Continuo nas 'arrumações' à biblioteca. E a surpreender-me, conforme folheio.
Este descobri-o na cave da Galileu, em Cascais. Provavelmente o melhor local do mundo para viver, a quem não for asmático. Tem dada de aquisição de 31 de Março de 1999, e paguei por ele cinco contos e quinhentos pois o sortudo sabe o valor dos papéis que tem para vender.
Cada livro cada estória. E, alguns, com História contada, mesmo que gramaticalmente camuflada em 'conselhos & civilidade'.
(as imagens ampliam, clicando nelas)

sábado, maio 06, 2006

as vírgulas


Hoje, agora e eternamente, ando em volta das vírgulas, peste de que é preciso desinfestar qualquer texto com cuidado pois delas há um mínimo - e só este! que lhe faz falta, algo como um semáforo que é preciso para ordenar o trânsito mas nunca para engarrafá-lo.
Está a dar-me conforto, muito, a soberba escrita de Carneiro Gonçalves nas crónicas compiladas no A escrita de Anton: também pelo seu sábio virgular são textos soberbos.

Recomendo. Assim como a leitura deste post de Eduardo Pitta, onde aliás gamei a foto, e recordo-me de o Miguel ter deixado uma 'nota de leitura' de que gostei, mas andei a vasculhar os seus arquivos e não a encontrei, para linká-la.

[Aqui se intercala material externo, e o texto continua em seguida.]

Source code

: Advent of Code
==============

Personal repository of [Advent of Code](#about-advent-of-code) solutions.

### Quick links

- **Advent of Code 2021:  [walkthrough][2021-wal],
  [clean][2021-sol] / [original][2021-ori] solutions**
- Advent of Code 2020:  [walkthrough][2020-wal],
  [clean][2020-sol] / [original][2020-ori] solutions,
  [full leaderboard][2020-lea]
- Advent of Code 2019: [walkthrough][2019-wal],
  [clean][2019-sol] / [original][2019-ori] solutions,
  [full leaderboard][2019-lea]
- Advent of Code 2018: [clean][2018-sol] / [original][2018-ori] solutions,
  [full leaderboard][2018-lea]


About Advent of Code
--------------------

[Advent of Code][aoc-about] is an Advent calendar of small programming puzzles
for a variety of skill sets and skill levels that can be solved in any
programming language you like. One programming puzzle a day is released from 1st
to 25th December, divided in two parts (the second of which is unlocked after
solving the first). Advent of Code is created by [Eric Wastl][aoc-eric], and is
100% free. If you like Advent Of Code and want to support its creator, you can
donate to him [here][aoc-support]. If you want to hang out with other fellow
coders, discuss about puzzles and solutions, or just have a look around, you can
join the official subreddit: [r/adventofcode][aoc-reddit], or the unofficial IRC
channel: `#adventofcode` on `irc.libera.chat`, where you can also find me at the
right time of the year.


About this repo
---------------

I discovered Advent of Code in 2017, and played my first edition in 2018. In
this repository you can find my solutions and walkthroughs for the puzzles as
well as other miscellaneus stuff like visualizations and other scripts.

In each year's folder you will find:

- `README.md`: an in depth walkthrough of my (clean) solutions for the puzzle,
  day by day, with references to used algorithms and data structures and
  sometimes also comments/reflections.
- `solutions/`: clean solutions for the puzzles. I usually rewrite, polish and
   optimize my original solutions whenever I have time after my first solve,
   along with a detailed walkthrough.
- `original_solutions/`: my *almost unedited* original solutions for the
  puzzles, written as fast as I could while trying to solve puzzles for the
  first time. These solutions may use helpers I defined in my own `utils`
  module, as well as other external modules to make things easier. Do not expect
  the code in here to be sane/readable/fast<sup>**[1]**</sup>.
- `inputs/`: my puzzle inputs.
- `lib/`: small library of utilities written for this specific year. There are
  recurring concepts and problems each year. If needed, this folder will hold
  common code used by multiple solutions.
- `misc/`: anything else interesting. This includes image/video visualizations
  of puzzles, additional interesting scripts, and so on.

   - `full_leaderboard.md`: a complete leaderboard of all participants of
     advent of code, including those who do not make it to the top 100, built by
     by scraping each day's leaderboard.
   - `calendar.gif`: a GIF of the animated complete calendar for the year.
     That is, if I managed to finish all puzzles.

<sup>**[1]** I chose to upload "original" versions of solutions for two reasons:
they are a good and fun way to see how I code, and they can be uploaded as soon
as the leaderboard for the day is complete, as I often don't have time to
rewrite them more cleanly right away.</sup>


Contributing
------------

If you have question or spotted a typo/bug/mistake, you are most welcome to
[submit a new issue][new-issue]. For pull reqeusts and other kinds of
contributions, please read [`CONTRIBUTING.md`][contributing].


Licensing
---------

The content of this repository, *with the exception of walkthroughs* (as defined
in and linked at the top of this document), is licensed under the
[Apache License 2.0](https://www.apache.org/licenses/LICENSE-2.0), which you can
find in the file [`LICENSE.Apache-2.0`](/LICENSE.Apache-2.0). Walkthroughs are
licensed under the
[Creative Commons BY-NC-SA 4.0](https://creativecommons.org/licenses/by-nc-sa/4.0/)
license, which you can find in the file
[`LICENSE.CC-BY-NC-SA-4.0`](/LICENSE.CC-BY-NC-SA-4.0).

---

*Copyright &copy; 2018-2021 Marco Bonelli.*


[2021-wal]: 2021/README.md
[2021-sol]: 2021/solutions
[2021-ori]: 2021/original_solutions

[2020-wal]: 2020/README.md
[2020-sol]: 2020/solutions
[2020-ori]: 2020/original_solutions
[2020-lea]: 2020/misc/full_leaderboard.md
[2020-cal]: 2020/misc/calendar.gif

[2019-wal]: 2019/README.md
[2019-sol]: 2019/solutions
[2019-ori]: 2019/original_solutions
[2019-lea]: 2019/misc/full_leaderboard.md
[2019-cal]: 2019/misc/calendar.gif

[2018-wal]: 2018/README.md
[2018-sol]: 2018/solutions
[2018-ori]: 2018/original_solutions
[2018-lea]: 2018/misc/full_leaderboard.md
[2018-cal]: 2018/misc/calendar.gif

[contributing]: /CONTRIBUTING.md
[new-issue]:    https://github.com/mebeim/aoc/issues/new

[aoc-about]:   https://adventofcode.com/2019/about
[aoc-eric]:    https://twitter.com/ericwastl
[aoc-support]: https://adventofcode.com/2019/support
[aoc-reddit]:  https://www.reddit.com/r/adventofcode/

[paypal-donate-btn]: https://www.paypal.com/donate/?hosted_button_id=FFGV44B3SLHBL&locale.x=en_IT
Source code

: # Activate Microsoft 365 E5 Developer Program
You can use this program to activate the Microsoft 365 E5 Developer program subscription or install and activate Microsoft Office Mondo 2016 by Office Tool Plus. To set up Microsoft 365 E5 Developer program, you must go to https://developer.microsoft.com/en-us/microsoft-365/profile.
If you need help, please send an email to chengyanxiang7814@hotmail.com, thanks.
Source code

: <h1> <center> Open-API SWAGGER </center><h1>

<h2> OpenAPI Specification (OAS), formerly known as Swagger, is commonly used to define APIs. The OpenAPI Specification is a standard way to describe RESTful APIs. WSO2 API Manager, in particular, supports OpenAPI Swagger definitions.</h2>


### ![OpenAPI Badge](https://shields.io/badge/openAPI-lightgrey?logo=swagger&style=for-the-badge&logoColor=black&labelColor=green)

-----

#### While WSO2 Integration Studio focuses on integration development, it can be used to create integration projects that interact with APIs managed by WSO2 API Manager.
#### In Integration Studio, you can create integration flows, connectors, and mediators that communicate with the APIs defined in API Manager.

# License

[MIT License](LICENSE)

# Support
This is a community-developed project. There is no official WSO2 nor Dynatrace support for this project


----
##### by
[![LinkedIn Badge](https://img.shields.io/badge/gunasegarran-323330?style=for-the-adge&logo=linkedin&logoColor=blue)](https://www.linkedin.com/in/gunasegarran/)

sexta-feira, maio 05, 2006

da estante



No meu livro, o "Xicuembo", entrego-me bastante à recordação das traquinices da infância e da adolescência, reinventando o seu humor no contá-las, do hoje em idade e dum mundo que é tão diferente. O puto que fui, é o puto que nós todos fomos, e desejei que o livro contasse disso.
Mas quem me dera duas coisas: ter tido memórias destas para contar, e fazê-lo assim. E penso em como eram felizes, então, os leitores dos jornais desportivos que tinham cronistas desta qualidade e não tarefeiros de pena fácil e algum jeito para contar fait-divers, que é o que por lá se lê, hoje.
Livro já antigo e penso que agora reeditado, provavelmente dos primeiros de Fernando Assis Pacheco, e que descobri recentemente. Que recomendo para quem gosta do estilo crónicas, de sorrir à meninice e de boa escrita, poesia em prosa. Tudo junto, entre capas a conservar: é por momentos destes que eu tenho uma grande satisfação por gostar de ler, tanto e tão bem que um livro nos pode dizer e fazer, e também ensinar em como bem se escreve; e tantos, tantos os que já me deram esse prazer, a que muito recentemente juntei o "Memórias de um craque" de Fernando Assis Pacheco.
Lembrei-me disso ao andar a mexer nos livros, por outra razão. Achei que devia contá-lo, pois um livro de que tenhamos gostado recomenda-se e não se esconde: tenho umas 'filas de cima', nas estantes, que são a minha vergonha: às vezes ponho-me a olhar para eles e a pensar que raio me terá atingido para ter comprado certas coisas... mas, este, está guardado ao alcance do meu orgulho por tê-lo: é dos bons.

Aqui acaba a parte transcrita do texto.